もうひとこと:2018年1月号「Case Report あの会社この制度」取材後記 NECソリューションイノベータ
経営、人事そして社員の挑戦する姿勢が印象的だった。同社の取り組みは先進的で「これまでのキャリアの承認が50代の活躍につながる」というお話など共感することが多い取材でもあった。

過去の「もうひとこと」


 坪 義生

担当:「Brand-New人事System」

本誌取材記者のほか、社会保険労務士、清和大学法学部非常勤講師(労働法、社会保障法)をしています。自他とも認める部類の酒好きで、365日、休肝日はありません。どこか切ったら血液でなく、アルコールが流れるんじゃないかとも言われています。日課は、早起き、朝カレー(激辛)、朝風呂、そして、仕事の後はもちろん晩酌。趣味は、料理(揚げ物以外は何でも作ります)、刀剣鑑賞、そして、お酒を飲むことです。

もうひとこと:2018年1月号「Brand-New人事System」取材後記
今回のTMJの取材では、対応いただいた岸川人材本部本部長の経歴を伺って少なからず驚きました。本文にも書きましたが、岸川氏はTMJで週3日のアルバイトをしながらプロのバンドマンを目指していたとのこと。30歳を機に音楽の道を諦めてフルタイムの正社員となり、現在の役職に至っているわけです。この間、地域のマネージャーも経験し、現場の状況を熟知しているからこそ、今回の正社員化を軸とした新人事制度の導入を強く押してきたことが頷けました。新しい人事制度が現場から浮いてしまうことは珍しくありませんが、人事パーソンが現場を知っておくことの重要性を改めて痛感しました。

過去の「もうひとこと」


 崎原 誠

担当:「チャレンジ制度運用シリーズ」

企業の人事労務管理の専門誌で、20年にわたり、編集者・記者の仕事をしてきました。とても楽しく働いていましたが、自分のやりたいことにより専念したいと考え、退職を決意。現在は、フリーの立場で、この分野のライターとして活動しています。規模・業種を問わずさまざまな会社を取材しますが、そのたびに感じるのが、ご対応いただく人事担当者の熱い想いです。皆さん、「会社をよくしたい」「社員のやる気を高めたい」という気持ちにあふれていて、刺激を受けます。そんな人事担当者の熱意を少しでもお伝えできたらと考えています。

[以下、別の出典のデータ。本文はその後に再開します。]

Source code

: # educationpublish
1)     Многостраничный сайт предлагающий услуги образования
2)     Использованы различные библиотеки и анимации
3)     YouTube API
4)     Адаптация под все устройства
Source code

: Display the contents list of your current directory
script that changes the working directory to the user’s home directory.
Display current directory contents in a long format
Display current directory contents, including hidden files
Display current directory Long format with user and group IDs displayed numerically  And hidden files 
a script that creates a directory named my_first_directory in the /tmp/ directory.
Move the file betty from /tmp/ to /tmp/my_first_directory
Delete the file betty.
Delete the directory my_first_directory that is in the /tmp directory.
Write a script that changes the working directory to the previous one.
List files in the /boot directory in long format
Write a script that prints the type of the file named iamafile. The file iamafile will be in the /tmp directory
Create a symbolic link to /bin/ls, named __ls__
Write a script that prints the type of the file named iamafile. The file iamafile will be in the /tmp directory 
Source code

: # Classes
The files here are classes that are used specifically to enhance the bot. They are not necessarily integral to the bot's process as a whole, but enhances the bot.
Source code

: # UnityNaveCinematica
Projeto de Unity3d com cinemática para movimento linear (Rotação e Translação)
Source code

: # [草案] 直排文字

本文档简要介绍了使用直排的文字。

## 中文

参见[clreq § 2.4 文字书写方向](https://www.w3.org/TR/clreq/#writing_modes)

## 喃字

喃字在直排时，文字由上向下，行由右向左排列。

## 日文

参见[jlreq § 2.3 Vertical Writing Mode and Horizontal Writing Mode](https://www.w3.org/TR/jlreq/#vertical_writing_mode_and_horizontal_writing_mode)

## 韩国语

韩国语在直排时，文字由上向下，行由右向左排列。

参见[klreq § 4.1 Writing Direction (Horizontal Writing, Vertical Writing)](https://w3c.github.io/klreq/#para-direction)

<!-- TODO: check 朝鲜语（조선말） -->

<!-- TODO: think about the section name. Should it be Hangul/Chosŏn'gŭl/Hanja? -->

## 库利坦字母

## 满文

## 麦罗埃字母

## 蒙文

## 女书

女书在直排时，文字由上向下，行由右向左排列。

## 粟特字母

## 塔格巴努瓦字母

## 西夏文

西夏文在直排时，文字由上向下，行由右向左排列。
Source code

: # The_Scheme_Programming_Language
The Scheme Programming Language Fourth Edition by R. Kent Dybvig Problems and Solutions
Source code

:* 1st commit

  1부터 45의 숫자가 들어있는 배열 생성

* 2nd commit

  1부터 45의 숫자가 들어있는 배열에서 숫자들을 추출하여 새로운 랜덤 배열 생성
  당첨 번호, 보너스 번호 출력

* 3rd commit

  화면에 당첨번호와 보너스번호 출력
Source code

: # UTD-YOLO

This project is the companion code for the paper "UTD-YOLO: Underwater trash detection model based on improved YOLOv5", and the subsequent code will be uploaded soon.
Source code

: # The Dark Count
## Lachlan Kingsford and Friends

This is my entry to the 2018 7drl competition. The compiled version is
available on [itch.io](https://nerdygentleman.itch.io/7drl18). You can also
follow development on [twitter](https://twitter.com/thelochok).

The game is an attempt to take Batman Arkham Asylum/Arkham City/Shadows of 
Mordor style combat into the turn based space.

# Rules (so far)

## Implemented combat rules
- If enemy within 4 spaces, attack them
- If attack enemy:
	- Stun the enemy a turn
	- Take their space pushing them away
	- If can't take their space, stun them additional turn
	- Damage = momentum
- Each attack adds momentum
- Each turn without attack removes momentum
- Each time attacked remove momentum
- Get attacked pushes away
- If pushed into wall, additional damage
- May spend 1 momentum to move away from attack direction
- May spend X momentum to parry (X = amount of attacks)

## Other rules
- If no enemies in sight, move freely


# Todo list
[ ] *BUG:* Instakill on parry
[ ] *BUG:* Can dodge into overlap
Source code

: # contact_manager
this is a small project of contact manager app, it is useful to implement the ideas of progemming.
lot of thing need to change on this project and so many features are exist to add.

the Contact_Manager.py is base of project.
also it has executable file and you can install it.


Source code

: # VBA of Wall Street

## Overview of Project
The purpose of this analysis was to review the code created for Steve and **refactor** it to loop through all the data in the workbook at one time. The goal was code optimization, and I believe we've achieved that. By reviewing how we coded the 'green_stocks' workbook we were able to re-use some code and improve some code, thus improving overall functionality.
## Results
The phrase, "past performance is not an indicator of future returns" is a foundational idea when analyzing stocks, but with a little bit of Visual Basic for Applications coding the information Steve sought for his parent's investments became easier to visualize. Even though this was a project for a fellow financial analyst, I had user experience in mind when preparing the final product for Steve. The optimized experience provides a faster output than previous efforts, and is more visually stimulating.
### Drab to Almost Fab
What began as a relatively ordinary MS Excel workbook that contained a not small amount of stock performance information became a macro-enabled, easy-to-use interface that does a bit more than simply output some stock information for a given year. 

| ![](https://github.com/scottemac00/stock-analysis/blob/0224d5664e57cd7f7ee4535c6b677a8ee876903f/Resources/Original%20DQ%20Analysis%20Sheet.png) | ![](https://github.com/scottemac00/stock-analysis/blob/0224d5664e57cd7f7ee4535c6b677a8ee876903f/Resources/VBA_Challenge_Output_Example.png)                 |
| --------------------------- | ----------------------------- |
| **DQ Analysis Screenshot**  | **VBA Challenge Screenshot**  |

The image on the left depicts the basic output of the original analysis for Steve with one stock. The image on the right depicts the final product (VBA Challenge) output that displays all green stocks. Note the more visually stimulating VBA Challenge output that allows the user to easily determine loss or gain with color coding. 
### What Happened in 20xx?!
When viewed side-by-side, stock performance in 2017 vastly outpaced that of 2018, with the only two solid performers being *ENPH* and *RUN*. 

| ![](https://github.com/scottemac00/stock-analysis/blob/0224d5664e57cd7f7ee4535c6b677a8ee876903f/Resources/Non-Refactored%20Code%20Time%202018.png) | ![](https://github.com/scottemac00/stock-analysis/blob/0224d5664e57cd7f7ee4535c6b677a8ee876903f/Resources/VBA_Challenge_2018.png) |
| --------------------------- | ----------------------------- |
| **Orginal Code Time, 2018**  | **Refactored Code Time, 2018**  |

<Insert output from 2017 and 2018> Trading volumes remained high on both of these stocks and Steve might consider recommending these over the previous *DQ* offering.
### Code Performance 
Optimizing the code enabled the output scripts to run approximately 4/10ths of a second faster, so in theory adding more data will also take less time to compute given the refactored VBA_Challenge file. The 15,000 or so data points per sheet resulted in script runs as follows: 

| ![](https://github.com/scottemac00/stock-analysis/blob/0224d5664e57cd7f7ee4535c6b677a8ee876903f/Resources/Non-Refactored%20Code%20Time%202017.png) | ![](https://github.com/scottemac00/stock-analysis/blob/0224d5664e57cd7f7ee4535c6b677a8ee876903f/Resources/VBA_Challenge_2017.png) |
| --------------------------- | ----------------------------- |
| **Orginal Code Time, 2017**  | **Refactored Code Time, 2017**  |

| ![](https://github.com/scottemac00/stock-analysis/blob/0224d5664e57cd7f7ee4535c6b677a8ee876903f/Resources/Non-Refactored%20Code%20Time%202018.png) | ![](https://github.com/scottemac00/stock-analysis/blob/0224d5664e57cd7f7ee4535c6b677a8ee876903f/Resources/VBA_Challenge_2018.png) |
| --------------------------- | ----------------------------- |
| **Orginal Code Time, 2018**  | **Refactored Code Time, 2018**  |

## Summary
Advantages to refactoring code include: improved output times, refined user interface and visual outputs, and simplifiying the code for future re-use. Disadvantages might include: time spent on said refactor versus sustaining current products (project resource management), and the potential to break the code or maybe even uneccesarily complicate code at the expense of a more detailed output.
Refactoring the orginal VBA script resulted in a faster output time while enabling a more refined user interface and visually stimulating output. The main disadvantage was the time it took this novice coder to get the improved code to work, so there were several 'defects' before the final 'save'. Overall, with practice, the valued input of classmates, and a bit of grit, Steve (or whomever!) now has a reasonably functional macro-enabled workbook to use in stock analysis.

もうひとこと:2018年1月号「チャレンジ制度運用シリーズ」取材後記 サトーホールディングス
他社に先駆けて65歳定年を実現したサトーホールディングスは、65歳以降も、雇用年齢の上限を定めずに再雇用する仕組みを設けており、「高年齢者に優しい会社」といえる。年齢を理由に解雇・雇止めされることがないのは、社員にとってありがたいことだ。しかし、お話を伺うと、これらの制度は、ただ社員に長くいてもらうためのものではないことが分かる。51歳以降を定年退職扱いとし、再雇用の上限年齢も定めないことで、「いつまでこの会社で働くか」「そのために、どう組織に貢献するか」を主体的に考えることが求められる。兼業・副業制度も検討する同社の姿勢は、社員の自立・自律を促す厳しさもあり、これからの雇用の在り方として参考になる。